I’m in the process of working up a presentation for the upcoming conference of the American Evaluation Association:. Successful Scale-up Of Promising Pilots: Challenges, Strategies, and Measurement Considerations. (It will be a great panel. You should attend if you can.) This is the abstract for my presentation.
Title: Complex System Behavior as a Lens to Understand Program Change Across Scale, Place, and Time
Abstract: Development programs are bedeviled by the challenge of transferability. Whether from a small scale test to widespread use, or across geography, or over time, programs do not work out as planned. They may have different consequences than we expected. They may have larger or smaller impacts than we hoped for. They may morph into programs we only dimly recognize. They may not be implemented at all. The changes often seem random, and indeed, in some sense they are. But coexisting with the randomness, a complex system perspective shows us the sense, the reason, the rationality in the unexpected changes. By thinking in terms of complex system behavior we can attain a different understanding of what it means to explain, or perhaps, sometimes to predict, the mysteries of transferability. That understanding will help us choose methodologies and interpret data. It will also give us new insight on program theory.

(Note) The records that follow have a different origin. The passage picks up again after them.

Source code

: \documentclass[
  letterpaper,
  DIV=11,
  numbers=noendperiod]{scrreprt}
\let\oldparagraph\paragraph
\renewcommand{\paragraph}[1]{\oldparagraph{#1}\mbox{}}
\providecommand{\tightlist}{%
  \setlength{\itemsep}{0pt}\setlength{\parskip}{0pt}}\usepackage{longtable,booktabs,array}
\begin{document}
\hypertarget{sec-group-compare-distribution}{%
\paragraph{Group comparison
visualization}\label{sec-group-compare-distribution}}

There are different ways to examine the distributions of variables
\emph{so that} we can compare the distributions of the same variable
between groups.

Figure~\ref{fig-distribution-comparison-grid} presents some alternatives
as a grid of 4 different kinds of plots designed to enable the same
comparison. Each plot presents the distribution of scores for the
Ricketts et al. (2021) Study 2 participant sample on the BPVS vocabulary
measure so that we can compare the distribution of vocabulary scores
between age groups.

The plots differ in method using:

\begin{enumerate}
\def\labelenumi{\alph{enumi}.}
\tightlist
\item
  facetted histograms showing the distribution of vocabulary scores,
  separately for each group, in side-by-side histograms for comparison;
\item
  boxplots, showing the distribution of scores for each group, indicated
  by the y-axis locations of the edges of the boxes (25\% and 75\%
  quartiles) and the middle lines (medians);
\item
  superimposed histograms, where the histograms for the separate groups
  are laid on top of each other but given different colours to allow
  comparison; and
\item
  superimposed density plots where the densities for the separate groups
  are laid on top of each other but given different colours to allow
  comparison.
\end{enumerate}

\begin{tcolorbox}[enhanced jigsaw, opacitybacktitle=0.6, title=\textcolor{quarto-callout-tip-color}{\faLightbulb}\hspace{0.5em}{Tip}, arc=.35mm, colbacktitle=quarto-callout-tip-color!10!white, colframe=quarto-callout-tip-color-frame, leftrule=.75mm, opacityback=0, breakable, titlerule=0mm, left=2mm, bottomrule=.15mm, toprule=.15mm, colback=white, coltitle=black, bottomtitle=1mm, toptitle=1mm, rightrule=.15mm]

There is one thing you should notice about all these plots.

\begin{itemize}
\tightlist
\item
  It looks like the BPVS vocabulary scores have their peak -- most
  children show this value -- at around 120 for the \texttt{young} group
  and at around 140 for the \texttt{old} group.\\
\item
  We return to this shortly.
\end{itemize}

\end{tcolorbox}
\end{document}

There will only be one slide in this presentation.
Based on this slide I’m developing talking points. I know I’ll have to abbreviate it at the presentation, but I do want a coherent story to work from. A rough draft is below. Comments appreciated. Whack away.
- The other presentations will present (or presented, depending on the order) real-world experiences in scaling-up projects that have been demonstrated to be successful. This presentation will provide a theoretical framework that will show how those experiences make sense in terms of the behavior of complex systems. Our panel members hope that between the practical example and the theoretical explanation, others will be more effective in spreading effective programs beyond their test settings.
- The picture on the left is an oversimplification of how evaluation is commonly done, but not that much of an oversimplification.
- Define the innovation.
- Use the best methodology you can.
- Measure outcomes.
- Give some attention to contextual factors.
- From the point of view of doing effective replication, what matters is that what we are really testing is not the picture on the left, but the picture on the right.
- It’s not that the methodology is weak or we can’t trust the results. We can. If the results are promising, we must. But to invoke a term not used enough anymore, we have good internal validity and weak external validity.
- Why is there an external validity problem? It is there because of the behavior of complex systems. Strange things can happen in those systems. Here are but a few.
- Small changes can cascade in unpredictable ways through the system.
- Small changes can bring about big changes.
- Big changes can have small consequences.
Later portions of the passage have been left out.